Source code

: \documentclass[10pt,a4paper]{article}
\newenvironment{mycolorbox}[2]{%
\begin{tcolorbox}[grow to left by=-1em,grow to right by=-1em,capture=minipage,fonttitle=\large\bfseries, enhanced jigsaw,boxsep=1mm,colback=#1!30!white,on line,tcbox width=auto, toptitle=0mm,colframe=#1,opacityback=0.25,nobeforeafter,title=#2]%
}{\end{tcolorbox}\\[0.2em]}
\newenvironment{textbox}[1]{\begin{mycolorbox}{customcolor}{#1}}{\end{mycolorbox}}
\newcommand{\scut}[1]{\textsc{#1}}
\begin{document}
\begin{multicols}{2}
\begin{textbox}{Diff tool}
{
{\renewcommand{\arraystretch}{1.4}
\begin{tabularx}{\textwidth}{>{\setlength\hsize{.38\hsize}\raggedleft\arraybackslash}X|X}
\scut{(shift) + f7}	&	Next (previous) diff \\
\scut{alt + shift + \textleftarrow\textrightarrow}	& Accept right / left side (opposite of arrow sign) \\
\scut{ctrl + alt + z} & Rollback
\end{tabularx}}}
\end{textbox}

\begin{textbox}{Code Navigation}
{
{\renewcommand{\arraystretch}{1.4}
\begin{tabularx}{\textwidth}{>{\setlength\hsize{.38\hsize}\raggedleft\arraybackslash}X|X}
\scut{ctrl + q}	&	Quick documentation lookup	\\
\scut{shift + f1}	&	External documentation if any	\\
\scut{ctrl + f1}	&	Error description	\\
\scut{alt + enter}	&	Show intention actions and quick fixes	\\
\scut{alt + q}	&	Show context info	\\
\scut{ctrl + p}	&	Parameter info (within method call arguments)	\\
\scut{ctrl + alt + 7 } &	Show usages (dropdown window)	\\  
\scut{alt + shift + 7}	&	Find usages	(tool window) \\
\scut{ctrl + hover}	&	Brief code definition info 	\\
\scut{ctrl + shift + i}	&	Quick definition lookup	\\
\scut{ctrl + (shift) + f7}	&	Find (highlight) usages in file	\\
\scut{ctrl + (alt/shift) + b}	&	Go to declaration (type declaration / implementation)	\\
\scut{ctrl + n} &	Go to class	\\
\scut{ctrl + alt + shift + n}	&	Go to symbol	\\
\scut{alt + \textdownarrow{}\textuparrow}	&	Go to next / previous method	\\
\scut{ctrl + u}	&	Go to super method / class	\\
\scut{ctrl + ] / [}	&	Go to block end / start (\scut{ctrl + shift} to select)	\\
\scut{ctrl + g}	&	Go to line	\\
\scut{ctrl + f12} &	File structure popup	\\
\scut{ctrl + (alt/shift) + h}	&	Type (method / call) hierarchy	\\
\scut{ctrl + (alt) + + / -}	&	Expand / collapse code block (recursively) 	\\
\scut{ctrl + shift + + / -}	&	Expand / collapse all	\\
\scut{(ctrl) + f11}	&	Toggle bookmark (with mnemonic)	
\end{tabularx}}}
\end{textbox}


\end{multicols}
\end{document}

++++++

• What to produce
Return every line of the preceding records in which the word "collapse" appears.

• Your response
\scut{ctrl + (alt) + + / -}	&	Expand / collapse code block (recursively) 	\\
\scut{ctrl + shift + + / -}	&	Expand / collapse all	\\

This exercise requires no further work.